I am pleased to be able to report that the fire is nearly over now. According to local newcasters, it was the worst in ten years. It is thought that it may have started with a lightening strike during the morning's thunder storm, which was much worse just along the coast from us towards Almeria.
Cabrera village, up on the affected mountainside, suffered quite a lot of damage. The restaurant was completely destroyed when their gas bottles blew up. Some twenty cortijos were also lost around there. There was a warning to home owners to move their gas bottles into their swimming pool if they had one. An area of Mojacar was evacuuated when another fire started but this may have been a separate incident, or may have been started by sparks from the original fire. According to media reports, over 2,000 heactacres (20 square km) were burnt. During the night the Spanish army moved in with large machinery to build fire breaks, to protect the towns of Turre and Mojacar. There are still small areas of smouldering fire, but it is mostly under control now. Everyone is just praying that the wind doesn't get up again this afternoon and fan the flames once more.

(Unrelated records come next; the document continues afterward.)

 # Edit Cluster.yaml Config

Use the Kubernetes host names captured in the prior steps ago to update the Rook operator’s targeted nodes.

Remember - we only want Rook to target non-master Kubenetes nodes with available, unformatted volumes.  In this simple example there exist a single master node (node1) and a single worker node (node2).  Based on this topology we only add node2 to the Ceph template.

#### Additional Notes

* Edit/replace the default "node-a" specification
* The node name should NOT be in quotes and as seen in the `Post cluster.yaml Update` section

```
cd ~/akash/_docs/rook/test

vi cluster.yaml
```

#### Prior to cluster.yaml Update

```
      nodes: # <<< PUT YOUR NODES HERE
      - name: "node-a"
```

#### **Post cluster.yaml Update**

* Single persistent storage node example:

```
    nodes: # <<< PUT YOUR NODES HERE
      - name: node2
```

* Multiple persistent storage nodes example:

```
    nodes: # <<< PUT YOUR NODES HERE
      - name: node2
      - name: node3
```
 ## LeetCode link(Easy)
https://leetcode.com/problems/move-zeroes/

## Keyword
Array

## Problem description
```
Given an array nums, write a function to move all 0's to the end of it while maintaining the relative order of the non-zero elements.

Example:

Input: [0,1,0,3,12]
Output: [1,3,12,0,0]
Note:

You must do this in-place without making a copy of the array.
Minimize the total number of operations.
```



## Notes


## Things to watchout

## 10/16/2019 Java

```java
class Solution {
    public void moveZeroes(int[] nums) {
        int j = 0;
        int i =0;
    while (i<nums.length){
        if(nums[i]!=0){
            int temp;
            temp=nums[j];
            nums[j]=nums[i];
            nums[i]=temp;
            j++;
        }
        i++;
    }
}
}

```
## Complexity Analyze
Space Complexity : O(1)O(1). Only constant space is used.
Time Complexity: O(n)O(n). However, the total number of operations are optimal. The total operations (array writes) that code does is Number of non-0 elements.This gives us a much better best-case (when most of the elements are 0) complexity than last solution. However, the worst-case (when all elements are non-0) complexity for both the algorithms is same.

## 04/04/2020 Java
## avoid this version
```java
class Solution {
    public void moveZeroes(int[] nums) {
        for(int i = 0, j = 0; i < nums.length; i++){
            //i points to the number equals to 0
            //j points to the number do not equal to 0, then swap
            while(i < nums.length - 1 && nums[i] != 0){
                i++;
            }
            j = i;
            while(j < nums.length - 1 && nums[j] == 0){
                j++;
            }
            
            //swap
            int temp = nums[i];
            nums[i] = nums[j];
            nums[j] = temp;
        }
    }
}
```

This morning I went to my usual sewing group in Turre. That part of the road had reopened, but the road up to Cabrera was still cordonned off. Home owners are hoping to be allowed back up there tonight. I saw huge swathes of blackened land, quite close to the road. The fire had moved a lot further down into the valley before it started to climb up the mountains. In Turre itself the gutters were lined with piles of soot and ash like little black 'snow drifts'.
Let's hope it is at least another ten years before everyone has to experience such a thing again.